For each line in the records that contains "Reload", make a copy.

[Task input]

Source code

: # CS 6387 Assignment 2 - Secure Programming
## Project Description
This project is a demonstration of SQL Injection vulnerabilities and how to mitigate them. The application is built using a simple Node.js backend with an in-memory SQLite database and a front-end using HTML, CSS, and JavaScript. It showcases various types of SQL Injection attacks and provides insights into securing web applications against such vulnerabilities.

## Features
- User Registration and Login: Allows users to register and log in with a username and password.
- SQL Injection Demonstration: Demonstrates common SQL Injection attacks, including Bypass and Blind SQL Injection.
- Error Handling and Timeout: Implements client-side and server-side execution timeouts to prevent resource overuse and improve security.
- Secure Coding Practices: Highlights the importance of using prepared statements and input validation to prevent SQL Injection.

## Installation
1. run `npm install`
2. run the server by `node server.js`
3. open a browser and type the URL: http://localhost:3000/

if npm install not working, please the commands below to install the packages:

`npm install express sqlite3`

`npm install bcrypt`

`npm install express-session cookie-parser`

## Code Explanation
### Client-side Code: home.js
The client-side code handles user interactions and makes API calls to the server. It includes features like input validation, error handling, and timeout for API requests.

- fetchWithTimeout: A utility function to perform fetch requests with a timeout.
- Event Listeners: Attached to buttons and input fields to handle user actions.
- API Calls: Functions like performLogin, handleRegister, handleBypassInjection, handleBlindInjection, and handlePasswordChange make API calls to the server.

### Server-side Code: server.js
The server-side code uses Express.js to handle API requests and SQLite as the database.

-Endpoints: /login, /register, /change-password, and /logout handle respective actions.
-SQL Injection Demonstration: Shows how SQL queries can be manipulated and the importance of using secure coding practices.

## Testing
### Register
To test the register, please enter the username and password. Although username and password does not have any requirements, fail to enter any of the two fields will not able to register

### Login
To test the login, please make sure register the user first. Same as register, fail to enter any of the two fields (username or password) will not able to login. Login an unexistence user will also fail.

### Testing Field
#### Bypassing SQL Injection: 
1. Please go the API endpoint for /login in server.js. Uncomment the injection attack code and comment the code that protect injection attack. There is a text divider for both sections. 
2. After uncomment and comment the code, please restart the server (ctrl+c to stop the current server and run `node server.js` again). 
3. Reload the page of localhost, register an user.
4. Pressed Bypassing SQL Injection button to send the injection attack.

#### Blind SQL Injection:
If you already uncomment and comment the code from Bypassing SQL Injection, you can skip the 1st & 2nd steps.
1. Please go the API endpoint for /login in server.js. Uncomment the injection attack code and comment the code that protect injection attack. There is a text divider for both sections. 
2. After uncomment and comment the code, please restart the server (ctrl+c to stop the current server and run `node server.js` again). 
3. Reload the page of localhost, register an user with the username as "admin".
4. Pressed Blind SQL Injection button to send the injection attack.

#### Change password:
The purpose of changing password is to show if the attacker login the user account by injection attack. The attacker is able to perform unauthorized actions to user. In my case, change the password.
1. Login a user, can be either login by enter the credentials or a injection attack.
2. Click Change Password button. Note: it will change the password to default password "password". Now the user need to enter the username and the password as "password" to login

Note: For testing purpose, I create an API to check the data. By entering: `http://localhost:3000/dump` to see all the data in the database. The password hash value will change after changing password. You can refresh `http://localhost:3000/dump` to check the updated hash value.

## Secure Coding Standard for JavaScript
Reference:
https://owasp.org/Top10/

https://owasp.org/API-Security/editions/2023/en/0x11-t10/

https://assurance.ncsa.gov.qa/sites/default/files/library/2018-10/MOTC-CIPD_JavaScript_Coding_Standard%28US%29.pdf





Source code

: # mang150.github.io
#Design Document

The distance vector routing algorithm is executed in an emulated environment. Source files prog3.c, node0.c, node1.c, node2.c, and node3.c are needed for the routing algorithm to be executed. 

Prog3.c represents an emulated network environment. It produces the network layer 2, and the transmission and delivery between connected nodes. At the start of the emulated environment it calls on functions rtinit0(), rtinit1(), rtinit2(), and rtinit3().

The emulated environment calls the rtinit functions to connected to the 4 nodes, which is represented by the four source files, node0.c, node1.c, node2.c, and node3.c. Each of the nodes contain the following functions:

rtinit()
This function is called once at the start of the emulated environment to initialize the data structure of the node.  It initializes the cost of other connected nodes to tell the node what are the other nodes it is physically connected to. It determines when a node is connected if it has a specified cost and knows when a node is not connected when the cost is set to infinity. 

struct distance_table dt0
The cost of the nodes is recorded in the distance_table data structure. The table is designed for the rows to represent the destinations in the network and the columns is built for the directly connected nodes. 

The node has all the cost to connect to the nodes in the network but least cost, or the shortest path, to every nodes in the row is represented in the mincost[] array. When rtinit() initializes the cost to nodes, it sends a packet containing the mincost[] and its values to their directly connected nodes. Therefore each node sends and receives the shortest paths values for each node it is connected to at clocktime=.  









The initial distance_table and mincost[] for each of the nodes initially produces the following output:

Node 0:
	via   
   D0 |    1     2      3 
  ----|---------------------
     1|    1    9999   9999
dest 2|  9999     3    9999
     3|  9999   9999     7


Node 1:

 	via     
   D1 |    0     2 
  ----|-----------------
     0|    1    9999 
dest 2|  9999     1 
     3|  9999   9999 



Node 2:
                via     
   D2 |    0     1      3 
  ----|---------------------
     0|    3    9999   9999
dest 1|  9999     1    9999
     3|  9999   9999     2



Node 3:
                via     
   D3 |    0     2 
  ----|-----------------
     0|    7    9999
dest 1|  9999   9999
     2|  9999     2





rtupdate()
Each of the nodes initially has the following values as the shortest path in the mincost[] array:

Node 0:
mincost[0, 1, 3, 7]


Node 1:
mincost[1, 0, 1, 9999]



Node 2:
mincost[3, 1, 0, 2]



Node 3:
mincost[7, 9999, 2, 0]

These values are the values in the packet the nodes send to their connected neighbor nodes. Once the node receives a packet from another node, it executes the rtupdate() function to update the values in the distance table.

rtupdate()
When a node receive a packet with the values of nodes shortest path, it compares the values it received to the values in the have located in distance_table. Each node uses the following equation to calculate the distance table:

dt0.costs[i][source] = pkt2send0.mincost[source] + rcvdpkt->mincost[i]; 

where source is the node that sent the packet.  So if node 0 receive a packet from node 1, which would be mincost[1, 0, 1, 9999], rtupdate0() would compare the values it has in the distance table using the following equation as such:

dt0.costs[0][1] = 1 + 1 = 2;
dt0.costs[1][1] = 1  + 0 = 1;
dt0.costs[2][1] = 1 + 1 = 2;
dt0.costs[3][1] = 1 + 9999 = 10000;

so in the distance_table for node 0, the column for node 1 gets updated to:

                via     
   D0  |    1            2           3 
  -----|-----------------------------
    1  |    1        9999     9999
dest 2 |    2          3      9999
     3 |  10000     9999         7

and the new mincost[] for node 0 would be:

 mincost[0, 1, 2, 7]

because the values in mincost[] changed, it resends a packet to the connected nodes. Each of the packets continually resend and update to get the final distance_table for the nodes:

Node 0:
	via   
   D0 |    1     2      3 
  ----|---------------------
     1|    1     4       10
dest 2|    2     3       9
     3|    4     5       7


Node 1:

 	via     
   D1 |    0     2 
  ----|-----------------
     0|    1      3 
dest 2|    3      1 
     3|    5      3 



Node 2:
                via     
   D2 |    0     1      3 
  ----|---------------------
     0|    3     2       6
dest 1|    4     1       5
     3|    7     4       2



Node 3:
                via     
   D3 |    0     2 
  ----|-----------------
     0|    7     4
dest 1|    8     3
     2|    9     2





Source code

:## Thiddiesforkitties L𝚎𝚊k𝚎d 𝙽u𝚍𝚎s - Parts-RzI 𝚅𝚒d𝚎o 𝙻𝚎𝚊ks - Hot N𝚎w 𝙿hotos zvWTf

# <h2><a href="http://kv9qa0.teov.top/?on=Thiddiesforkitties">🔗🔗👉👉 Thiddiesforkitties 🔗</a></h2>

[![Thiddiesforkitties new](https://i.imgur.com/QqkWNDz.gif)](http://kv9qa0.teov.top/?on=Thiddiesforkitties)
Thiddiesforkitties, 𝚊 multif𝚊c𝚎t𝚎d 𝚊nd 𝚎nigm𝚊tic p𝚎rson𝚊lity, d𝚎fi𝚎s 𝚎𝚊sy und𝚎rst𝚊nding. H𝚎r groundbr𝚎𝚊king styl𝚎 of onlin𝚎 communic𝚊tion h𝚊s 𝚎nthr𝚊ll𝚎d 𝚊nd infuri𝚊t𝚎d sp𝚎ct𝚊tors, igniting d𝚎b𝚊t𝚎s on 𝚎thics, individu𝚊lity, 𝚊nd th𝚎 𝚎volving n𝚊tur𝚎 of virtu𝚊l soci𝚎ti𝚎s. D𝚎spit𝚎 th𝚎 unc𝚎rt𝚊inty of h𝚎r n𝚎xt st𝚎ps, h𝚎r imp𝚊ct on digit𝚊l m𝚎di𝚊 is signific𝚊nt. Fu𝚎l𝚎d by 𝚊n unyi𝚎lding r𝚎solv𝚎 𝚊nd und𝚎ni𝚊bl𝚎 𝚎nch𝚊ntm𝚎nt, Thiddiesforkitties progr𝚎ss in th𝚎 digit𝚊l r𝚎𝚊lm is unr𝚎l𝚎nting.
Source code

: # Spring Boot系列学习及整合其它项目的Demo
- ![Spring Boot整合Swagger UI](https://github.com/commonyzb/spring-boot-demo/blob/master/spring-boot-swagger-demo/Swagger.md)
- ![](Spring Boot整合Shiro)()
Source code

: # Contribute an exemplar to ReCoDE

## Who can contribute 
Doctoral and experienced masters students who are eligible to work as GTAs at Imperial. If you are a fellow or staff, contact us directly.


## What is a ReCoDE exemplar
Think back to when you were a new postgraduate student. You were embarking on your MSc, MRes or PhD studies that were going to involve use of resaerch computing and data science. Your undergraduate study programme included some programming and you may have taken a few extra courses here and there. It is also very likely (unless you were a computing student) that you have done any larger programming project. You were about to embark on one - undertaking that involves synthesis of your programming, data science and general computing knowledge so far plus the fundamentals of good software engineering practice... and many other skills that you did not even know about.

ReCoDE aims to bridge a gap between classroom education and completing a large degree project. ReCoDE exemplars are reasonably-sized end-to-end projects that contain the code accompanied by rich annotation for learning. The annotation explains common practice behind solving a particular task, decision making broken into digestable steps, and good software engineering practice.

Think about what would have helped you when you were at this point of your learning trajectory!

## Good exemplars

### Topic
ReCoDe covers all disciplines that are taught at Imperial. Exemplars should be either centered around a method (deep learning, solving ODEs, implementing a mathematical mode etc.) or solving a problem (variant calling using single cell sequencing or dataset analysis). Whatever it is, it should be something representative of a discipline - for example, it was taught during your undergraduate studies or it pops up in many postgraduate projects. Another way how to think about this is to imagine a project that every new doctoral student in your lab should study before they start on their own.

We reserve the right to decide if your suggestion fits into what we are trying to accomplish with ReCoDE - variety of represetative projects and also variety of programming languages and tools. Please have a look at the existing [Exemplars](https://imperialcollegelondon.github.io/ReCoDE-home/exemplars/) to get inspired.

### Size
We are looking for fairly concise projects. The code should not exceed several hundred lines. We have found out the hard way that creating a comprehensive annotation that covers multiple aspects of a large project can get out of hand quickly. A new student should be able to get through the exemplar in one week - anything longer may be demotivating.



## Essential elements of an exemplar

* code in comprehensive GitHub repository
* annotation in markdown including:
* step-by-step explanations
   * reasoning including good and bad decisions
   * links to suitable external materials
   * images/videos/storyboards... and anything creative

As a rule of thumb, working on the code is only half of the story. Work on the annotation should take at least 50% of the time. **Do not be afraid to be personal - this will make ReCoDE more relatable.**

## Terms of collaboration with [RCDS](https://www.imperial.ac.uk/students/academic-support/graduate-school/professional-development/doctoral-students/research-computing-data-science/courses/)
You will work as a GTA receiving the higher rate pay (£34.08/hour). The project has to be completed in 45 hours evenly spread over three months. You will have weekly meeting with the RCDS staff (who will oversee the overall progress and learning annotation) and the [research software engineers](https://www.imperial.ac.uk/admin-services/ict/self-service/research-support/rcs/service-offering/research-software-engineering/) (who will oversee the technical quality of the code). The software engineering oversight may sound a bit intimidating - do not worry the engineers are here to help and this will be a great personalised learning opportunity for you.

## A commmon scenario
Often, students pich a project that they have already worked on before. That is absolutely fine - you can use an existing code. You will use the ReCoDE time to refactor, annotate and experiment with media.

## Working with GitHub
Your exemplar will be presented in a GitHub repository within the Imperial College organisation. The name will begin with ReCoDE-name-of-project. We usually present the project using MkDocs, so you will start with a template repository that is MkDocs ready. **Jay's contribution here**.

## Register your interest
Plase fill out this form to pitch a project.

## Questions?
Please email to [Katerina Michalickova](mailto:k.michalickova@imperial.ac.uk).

[/Task input]

- Result of the task:
3. Reload the page of localhost, register an user.
3. Reload the page of localhost, register an user with the username as "admin".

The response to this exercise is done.